Но далеко не все считали, что революционным представлениям о конце бедности и неравенства можно просто противопоставить смесь идей из Книги Бытия и политической экономии, что можно найти у позднего Э. Бёрка, или акцент евангелистов на грехе, его искуплении и бренности земной жизни. И вот для таких читателей в первом издании своего «Опыта» в 1798 году Т. Р. Мальтус предлагал аргументацию невозможности «общества, все члены которого должны жить в непринуждённости, счастье и сравнительном досуге; и не беспокоиться о том, чтобы обеспечить средствами к существованию себя и свои семьи».
Итак, XVIII век закончился Французской Революцией, а вместе с ней и концом оптимизма по поводу прогресса. Наполеону Бонапарту не потребовалось много времени, чтобы почувствовать угрозу со стороны «идеологов», к которым он относился с нескрываемым презрением и враждебностью. В Британии реакция была ещё более жёсткой и гневной, поскольку люди с ужасом наблюдали за кровавыми событиями по ту сторону Ла-Манша.
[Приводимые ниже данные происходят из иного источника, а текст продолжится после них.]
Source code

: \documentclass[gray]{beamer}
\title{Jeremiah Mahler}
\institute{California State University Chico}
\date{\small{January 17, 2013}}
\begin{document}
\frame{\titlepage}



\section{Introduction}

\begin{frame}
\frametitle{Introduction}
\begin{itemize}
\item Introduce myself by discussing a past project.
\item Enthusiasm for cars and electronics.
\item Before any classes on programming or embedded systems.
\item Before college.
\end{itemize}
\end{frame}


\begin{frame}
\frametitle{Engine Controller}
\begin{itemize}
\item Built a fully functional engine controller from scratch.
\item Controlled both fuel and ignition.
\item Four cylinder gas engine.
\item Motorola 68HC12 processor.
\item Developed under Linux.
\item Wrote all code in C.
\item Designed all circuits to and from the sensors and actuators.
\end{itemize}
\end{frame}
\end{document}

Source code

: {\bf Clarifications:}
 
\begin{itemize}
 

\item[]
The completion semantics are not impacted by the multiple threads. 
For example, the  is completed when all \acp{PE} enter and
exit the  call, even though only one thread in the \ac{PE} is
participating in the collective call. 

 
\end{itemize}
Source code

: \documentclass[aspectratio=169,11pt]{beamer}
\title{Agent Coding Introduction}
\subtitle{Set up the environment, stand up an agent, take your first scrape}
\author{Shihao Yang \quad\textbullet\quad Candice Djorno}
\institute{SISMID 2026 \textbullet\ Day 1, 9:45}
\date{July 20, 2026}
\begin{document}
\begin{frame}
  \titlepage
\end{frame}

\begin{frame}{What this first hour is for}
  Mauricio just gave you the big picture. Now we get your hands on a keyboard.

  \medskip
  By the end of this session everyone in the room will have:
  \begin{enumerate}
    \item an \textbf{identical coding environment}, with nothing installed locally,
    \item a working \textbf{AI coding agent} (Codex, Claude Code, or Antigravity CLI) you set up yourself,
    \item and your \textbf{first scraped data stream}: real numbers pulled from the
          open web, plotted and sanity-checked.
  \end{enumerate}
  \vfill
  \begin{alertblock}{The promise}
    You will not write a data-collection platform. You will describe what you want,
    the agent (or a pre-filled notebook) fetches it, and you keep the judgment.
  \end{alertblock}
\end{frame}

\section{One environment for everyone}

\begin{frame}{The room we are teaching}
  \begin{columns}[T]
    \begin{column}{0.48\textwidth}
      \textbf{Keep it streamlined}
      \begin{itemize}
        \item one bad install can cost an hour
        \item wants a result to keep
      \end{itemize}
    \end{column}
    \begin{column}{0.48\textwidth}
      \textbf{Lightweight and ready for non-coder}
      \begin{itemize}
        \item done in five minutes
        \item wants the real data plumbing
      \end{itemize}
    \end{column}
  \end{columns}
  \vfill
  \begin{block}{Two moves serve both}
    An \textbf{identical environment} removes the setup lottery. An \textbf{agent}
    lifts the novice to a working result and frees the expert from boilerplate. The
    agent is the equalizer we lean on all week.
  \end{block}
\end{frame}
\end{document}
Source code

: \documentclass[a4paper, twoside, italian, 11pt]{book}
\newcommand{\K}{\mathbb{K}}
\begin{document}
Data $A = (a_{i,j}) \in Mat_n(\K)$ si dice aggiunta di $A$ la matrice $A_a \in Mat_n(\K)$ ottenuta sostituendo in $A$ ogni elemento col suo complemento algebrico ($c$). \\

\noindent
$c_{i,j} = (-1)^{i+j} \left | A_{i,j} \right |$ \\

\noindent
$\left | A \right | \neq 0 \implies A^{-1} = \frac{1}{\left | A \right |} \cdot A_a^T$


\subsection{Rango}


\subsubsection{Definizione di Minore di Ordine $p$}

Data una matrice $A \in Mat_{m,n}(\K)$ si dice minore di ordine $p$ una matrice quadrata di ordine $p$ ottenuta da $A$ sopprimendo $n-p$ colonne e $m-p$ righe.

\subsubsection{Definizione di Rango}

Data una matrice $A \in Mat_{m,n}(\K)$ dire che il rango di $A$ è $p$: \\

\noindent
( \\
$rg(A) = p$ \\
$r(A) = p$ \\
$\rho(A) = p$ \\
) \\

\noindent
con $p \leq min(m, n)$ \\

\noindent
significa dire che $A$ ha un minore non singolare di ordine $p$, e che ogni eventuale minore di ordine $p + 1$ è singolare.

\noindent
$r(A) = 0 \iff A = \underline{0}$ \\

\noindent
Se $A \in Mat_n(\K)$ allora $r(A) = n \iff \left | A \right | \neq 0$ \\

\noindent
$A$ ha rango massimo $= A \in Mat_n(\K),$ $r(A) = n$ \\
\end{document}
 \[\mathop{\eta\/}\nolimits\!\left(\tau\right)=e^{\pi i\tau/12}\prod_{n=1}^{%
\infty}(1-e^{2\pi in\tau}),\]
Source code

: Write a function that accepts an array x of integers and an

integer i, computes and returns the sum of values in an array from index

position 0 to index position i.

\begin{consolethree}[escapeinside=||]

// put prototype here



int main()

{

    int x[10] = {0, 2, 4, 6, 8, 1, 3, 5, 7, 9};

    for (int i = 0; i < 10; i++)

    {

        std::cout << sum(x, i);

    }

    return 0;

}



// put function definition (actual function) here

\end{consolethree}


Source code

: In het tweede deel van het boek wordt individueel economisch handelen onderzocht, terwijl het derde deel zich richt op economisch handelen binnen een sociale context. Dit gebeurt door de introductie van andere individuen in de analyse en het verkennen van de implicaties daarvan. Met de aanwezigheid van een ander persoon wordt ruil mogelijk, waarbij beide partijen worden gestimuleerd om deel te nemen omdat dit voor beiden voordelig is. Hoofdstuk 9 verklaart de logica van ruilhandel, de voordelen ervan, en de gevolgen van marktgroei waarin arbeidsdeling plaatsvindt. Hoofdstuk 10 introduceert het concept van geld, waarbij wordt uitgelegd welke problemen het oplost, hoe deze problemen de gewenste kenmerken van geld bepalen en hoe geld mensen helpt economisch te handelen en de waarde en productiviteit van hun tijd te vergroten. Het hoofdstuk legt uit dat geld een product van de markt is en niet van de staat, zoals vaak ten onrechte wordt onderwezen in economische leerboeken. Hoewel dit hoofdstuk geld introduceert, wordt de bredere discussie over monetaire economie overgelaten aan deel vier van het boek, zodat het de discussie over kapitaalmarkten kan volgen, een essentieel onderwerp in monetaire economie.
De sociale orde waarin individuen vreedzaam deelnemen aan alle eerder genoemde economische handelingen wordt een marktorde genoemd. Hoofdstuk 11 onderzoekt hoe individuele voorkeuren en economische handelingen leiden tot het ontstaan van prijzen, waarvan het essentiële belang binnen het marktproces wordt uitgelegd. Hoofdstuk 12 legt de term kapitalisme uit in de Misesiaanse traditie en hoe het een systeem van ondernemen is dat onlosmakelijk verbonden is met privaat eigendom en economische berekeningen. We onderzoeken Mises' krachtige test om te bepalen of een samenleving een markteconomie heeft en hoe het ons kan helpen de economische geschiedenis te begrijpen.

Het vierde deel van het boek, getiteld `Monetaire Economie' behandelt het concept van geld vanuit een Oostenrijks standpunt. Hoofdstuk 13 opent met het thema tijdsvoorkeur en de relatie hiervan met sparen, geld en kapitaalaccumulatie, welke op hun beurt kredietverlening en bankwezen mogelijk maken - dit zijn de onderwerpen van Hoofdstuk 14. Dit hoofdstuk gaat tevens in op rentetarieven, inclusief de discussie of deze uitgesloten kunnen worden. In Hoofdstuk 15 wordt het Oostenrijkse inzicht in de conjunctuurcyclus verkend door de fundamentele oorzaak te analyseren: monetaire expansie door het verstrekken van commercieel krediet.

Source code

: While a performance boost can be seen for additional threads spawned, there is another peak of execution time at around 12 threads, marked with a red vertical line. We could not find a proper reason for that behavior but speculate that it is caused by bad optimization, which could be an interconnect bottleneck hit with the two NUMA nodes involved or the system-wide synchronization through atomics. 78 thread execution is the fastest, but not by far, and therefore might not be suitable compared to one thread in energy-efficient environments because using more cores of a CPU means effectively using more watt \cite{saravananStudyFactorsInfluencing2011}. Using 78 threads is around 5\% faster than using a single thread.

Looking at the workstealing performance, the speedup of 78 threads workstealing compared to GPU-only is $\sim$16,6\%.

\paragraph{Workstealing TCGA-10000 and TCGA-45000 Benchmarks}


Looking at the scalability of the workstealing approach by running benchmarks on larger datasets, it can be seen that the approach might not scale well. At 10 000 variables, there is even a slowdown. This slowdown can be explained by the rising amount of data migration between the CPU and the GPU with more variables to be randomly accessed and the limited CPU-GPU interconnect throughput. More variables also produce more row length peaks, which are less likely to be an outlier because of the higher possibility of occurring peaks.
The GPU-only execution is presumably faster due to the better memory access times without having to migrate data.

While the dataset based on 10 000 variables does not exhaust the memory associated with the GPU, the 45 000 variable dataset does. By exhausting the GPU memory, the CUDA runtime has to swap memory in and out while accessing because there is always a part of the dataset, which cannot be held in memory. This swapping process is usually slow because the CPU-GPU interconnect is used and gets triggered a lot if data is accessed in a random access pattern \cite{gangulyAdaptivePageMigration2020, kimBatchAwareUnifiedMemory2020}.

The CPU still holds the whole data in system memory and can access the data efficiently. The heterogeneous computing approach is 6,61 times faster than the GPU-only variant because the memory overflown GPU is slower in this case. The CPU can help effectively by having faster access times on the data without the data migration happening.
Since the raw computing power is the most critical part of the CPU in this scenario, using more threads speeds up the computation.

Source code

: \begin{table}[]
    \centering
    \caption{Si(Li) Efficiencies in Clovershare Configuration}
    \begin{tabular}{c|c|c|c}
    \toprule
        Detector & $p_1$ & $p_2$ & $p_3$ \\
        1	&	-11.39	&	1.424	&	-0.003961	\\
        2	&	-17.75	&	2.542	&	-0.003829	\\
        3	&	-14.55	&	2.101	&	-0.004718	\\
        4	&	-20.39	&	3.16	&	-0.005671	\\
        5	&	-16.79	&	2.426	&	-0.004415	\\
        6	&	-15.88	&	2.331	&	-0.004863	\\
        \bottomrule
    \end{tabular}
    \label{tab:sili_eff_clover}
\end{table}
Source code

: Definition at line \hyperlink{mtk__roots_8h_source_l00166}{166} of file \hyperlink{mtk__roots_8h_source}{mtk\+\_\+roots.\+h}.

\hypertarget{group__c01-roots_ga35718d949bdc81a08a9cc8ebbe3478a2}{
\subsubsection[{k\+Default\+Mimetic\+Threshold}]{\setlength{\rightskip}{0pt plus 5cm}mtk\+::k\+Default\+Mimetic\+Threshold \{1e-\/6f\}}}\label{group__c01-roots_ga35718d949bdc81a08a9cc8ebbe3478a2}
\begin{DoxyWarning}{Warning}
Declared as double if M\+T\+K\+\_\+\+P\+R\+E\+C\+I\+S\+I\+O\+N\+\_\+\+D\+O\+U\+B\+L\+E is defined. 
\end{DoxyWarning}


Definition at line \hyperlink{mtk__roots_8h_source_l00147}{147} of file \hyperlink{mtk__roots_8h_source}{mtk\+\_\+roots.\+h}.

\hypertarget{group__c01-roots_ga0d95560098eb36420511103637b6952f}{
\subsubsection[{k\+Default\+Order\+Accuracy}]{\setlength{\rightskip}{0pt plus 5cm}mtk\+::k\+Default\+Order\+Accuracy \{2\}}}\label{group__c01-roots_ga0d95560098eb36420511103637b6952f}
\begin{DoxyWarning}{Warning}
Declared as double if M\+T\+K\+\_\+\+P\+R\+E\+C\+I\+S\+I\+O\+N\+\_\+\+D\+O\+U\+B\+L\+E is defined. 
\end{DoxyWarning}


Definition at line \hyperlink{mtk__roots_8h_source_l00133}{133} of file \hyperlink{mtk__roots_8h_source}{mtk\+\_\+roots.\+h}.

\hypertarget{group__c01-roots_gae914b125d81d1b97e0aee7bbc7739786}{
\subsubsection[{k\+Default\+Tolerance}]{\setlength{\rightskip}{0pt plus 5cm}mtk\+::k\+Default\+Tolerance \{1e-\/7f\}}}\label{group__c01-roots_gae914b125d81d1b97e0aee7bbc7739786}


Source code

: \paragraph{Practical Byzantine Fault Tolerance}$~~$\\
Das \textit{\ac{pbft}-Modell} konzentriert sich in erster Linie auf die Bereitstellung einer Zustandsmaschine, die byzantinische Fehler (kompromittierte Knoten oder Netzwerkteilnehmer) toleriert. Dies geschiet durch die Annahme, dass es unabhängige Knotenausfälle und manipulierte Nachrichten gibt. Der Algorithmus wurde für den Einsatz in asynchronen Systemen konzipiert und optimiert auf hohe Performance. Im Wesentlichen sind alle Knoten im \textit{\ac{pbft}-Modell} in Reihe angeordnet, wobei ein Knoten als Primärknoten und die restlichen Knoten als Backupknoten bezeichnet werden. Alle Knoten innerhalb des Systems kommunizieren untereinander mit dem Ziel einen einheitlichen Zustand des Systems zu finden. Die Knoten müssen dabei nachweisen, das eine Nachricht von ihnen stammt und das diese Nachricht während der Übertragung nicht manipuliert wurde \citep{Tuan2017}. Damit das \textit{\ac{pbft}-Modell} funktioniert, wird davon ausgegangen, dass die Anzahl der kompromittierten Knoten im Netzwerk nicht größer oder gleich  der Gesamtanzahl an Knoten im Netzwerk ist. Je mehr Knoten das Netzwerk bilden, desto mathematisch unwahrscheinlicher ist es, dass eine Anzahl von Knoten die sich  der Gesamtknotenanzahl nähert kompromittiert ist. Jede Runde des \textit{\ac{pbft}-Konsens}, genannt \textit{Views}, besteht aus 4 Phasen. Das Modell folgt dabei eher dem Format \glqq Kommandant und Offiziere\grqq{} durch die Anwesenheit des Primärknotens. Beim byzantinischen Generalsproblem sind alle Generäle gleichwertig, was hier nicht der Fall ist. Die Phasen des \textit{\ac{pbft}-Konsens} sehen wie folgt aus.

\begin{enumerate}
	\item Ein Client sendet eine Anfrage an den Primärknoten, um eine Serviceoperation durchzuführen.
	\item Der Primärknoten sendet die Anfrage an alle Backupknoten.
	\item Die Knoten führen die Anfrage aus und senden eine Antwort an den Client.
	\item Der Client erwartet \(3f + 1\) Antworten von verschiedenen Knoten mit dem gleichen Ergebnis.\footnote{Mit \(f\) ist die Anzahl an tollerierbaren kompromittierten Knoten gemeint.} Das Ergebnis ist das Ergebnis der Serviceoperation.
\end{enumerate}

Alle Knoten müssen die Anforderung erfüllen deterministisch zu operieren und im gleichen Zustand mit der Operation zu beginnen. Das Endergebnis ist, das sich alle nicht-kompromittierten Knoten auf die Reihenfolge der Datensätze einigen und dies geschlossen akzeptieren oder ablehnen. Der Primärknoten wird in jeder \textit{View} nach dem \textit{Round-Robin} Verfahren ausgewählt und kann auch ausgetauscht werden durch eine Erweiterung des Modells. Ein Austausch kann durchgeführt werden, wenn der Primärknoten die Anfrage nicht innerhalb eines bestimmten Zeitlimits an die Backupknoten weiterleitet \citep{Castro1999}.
Поэтому неудивительно, что работы, нападающие на оптимизм, пользовались здесь большой популярностью. Прежде всего, в этом отношении отличился как раз Томас Роберт Мальтус со своим «Опытом». Все усилия по совершенствованию и движению вперёд обречены, утверждал Мальтус. Пытаться улучшить ситуацию, особенно с помощью какой-либо всеобъемлющей государственной схемы, значит только накапливать гораздо больше страданий в будущем. Запасы продовольствия могут быть улучшены только с арифметической скоростью. Численность населения потенциально увеличивается с геометрической скоростью. Следовательно, неизбежно будет продолжаться «борьба за существование», в которой более слабые или неадекватные будут уничтожены.
Основа рассуждений Мальтуса была «провиденциальной». Между прочим, Мальтус не был в этом одинок. Его товарищ, также англиканский священник, архидиакон Уильям Пейли (1743–1805), который ещё более подробно показывал в своих трудах по «естественной теологии», что мир Творца – это мир изысканного замысла, а потому думать, что кто-то должен, не говоря уже о том, что мог бы улучшить дело своими руками, близко к богохульству. Уильям Пейли принял факт наличия конфликта, на который указывала теория Мальтуса, но отреагировал так, как это должно было характерно для искушённых теологов, когда они комментировали научные открытия: не отрицать факт, но попытаться обобщить и в таком виде абсорбировать в религиозные представления. В руках Пейли мальтузианский Закон был средством для периодического восстановления гармонии природы. Отнюдь не являясь механизмом перемен, это была защита статус-кво как в природе, так и в обществе.
Как Пейли, так и Мальтус сформировали свои этические философии на основе утилитаристских взглядов – для них добродетель заключается в извлечении из природного материала, предоставленного Творцом, максимального счастья для наибольшего числа людей. Они очень по-разному повлияли на Ч. Дарвина. Пейли подчёркивал идеальную адаптацию, Мальтус – конфликт. В чём-то они были противоположны друг другу. Но Дарвин синтезировал их. У него борьба одновременно объясняет и производит адаптацию. Немного иначе, но с тем же результатом и смыслом о ненужности и тщетности любых попыток улучшения жизни, рассуждал и Дэвид Юм (1711–1776), которого совершенно закономерно Томас Генри Гексли (1825–1895), главный популяризатор дарвинизма в XIX веке, назвал предтечей и источником теории эволюции Чарльза Дарвина. У Юма всё сводилось к индукции, то есть к тому, что было, и невозможности дедукции, то есть того, что возможно, поскольку возможно только то, что было. Present и даже Future Perfect. Не «совершенное», но «совершённое» время!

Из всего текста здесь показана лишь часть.